Plutôt que de se laisser manipuler par tous ces discours médiatiques, essayons de garder la tête froide. Ce n’est pas manger de la viande qui est mauvais, mais manger TROP de viande. Le sur-risque n’interviendrait que pour une consommation de 200 grammes de viande et plus par jour, contre une à deux fois par semaine.

Pas question de s’imposer un régime végétarien. Ce serait se priver d’une source précieuse de vitamines B, fer et acides aminés essentiels. Privilégier les viandes de qualité et limiter sa consommation à une à deux fois par semaine parait bien plus judicieux.

Surtout, ne mettez pas toutes les viandes dans le même panier ! Sous le terme de viande se cachent des aliments aussi différents qu’une côte de porc, un sauté d’agneau, un steak haché, des nuggets de poulet ou encore une saucisse à base de déchets de viande mixés recomposés. Ces derniers font partie des aliments ultra transformés. Sel et nitrites sont ajoutés au cours de la préparation. Les additifs et le mode de préparation de ces aliments ultra transformés sont bien plus nocifs pour la santé que la viande rouge de votre boucher. Le mode de cuisson a aussi un rôle. Trop cuites, brûlées, les viandes développent certains composés potentiellement cancérigènes, sans que ce soit la viande en elle-même qui soit responsable de ce risque.

Limiter et choisir : sans doute la meilleure solution

Limitez votre consommation de viande rouge à une ou deux fois par semaine, en choisissant une viande de qualité. Une consommation raisonnée limite le risque de problèmes de santé et permet de conserver le plaisir de manger.
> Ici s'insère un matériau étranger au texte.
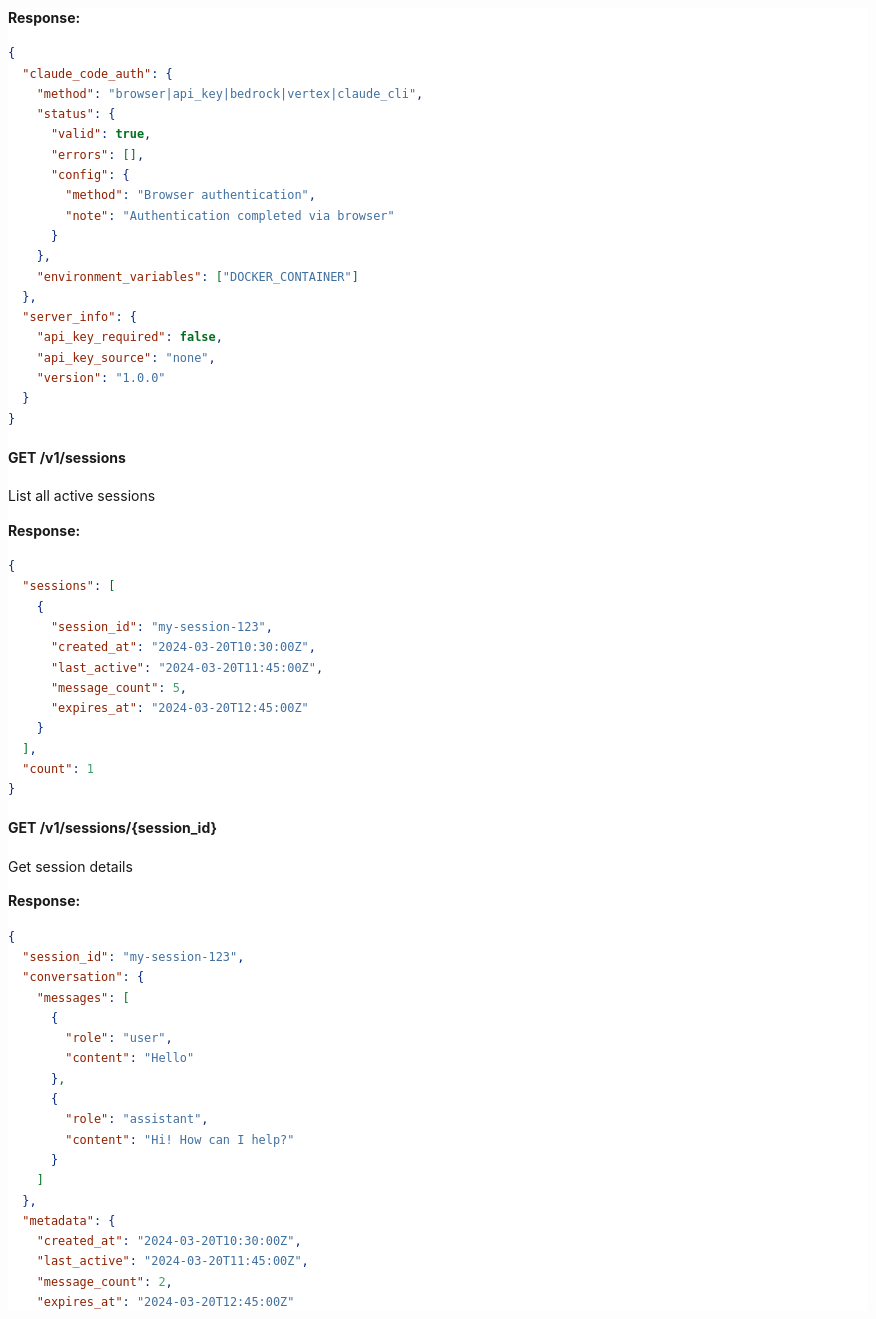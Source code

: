 **Response:**
```json
{
  "claude_code_auth": {
    "method": "browser|api_key|bedrock|vertex|claude_cli",
    "status": {
      "valid": true,
      "errors": [],
      "config": {
        "method": "Browser authentication",
        "note": "Authentication completed via browser"
      }
    },
    "environment_variables": ["DOCKER_CONTAINER"]
  },
  "server_info": {
    "api_key_required": false,
    "api_key_source": "none",
    "version": "1.0.0"
  }
}
```

#### **GET /v1/sessions**
List all active sessions

**Response:**
```json
{
  "sessions": [
    {
      "session_id": "my-session-123",
      "created_at": "2024-03-20T10:30:00Z",
      "last_active": "2024-03-20T11:45:00Z",
      "message_count": 5,
      "expires_at": "2024-03-20T12:45:00Z"
    }
  ],
  "count": 1
}
```

#### **GET /v1/sessions/{session_id}**
Get session details

**Response:**
```json
{
  "session_id": "my-session-123",
  "conversation": {
    "messages": [
      {
        "role": "user",
        "content": "Hello"
      },
      {
        "role": "assistant", 
        "content": "Hi! How can I help?"
      }
    ]
  },
  "metadata": {
    "created_at": "2024-03-20T10:30:00Z",
    "last_active": "2024-03-20T11:45:00Z",
    "message_count": 2,
    "expires_at": "2024-03-20T12:45:00Z"
```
La viande n’est pas nécessaire à tous les repas. Associez-y une source de glucides à assimilation lentes comme un peu de riz, et des légumes. Votre assiette sera savoureuse et parfaitement équilibrée. Limitez les grillades et choisissez soigneusement vos morceaux. Associez viande rouge, volaille, et brochette de légumes pour un barbecue savoureux, varié et équilibré. Et avant de foncer au rayon des steaks végétaux, regardez leur composition. Rares sont ceux dont la liste d’ingrédients ne s’étale pas sur plusieurs lignes. Ces substituts de viande sont souvent des produits très transformés. Bien moins bons pour votre santé qu’un simple morceau de bœuf de votre boucher !
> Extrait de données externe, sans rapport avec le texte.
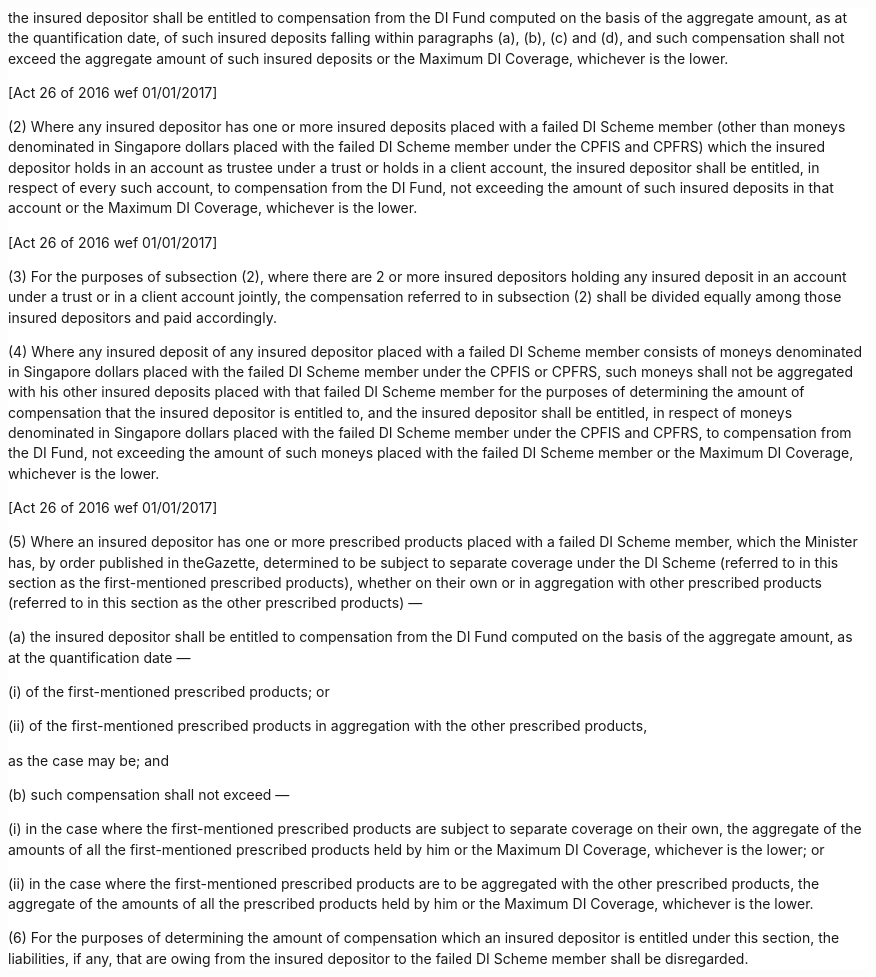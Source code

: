 the insured depositor shall be entitled to compensation from the DI Fund computed on the basis of the aggregate amount, as at the quantification date, of such insured deposits falling within paragraphs (a), (b), (c) and (d), and such compensation shall not exceed the aggregate amount of such insured deposits or the Maximum DI Coverage, whichever is the lower.

[Act 26 of 2016 wef 01/01/2017]

(2) Where any insured depositor has one or more insured deposits placed with a failed DI Scheme member (other than moneys denominated in Singapore dollars placed with the failed DI Scheme member under the CPFIS and CPFRS) which the insured depositor holds in an account as trustee under a trust or holds in a client account, the insured depositor shall be entitled, in respect of every such account, to compensation from the DI Fund, not exceeding the amount of such insured deposits in that account or the Maximum DI Coverage, whichever is the lower.

[Act 26 of 2016 wef 01/01/2017]

(3) For the purposes of subsection (2), where there are 2 or more insured depositors holding any insured deposit in an account under a trust or in a client account jointly, the compensation referred to in subsection (2) shall be divided equally among those insured depositors and paid accordingly.

(4) Where any insured deposit of any insured depositor placed with a failed DI Scheme member consists of moneys denominated in Singapore dollars placed with the failed DI Scheme member under the CPFIS or CPFRS, such moneys shall not be aggregated with his other insured deposits placed with that failed DI Scheme member for the purposes of determining the amount of compensation that the insured depositor is entitled to, and the insured depositor shall be entitled, in respect of moneys denominated in Singapore dollars placed with the failed DI Scheme member under the CPFIS and CPFRS, to compensation from the DI Fund, not exceeding the amount of such moneys placed with the failed DI Scheme member or the Maximum DI Coverage, whichever is the lower.

[Act 26 of 2016 wef 01/01/2017]

(5) Where an insured depositor has one or more prescribed products placed with a failed DI Scheme member, which the Minister has, by order published in theGazette, determined to be subject to separate coverage under the DI Scheme (referred to in this section as the first-mentioned prescribed products), whether on their own or in aggregation with other prescribed products (referred to in this section as the other prescribed products) —

(a) the insured depositor shall be entitled to compensation from the DI Fund computed on the basis of the aggregate amount, as at the quantification date —

(i) of the first-mentioned prescribed products; or

(ii) of the first-mentioned prescribed products in aggregation with the other prescribed products,

as the case may be; and

(b) such compensation shall not exceed —

(i) in the case where the first-mentioned prescribed products are subject to separate coverage on their own, the aggregate of the amounts of all the first-mentioned prescribed products held by him or the Maximum DI Coverage, whichever is the lower; or

(ii) in the case where the first-mentioned prescribed products are to be aggregated with the other prescribed products, the aggregate of the amounts of all the prescribed products held by him or the Maximum DI Coverage, whichever is the lower.

(6) For the purposes of determining the amount of compensation which an insured depositor is entitled under this section, the liabilities, if any, that are owing from the insured depositor to the failed DI Scheme member shall be disregarded.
Une dernière chose : de nouvelles recommandations américaines concluent à l’absence de risque de la consommation de viande rouge et charcuterie sur la santé, contredisant toutes les données sur le sujet (3). Le débat est finalement une affaire d’opinion plus que de science.

Dr Pradère – Médecin thésé en Santé Publique

Références

1. Diallo A, Deschasaux M, Latino-Martel P, Hercberg S, Galan P, Fassier P, Allès B, Guéraud F, Pierre FH, Touvier M. Red and processed meat intake and cancer risk: Results from the prospective NutriNet-Santé cohort study. Int J Cancer. 2018 Jan 15;142(2):230-237

2. Nathalie T Burkert, Johanna Muckenhuber  1 , Franziska Großschädl, Eva Rásky, Wolfgang Freidl. Nutrition and Health – The Association Between Eating Behavior and Various Health Parameters: A Matched Sample Study. PloS One. 2014 Feb 7;9(2):e88278.. doi: 10.1371/journal.pone.0088278. eCollection 2014.

3. Bradley C Johnston, Dena Zeraatkar, Mi Ah Han, Robin W M Vernooij, Claudia Valli, Regina El Dib Catherine Marshall, Patrick J Stover, Susan Fairweather-Taitt, Grzegorz Wójcik, Faiz Bhatia, Russell de Souza, Carlos Brotons, Joerg J Meerpohl, Chirag J Patel, Benjamin Djulbegovic, Pablo Alonso-Coello, Malgorzata M Bala, Gordon H Guyatt. Unprocessed Red Meat and Processed Meat Consumption: Dietary Guideline Recommendations From the Nutritional Recommendations (NutriRECS) Consortium. Ann Intern Med. 2019 Nov 19;171(10):756-764.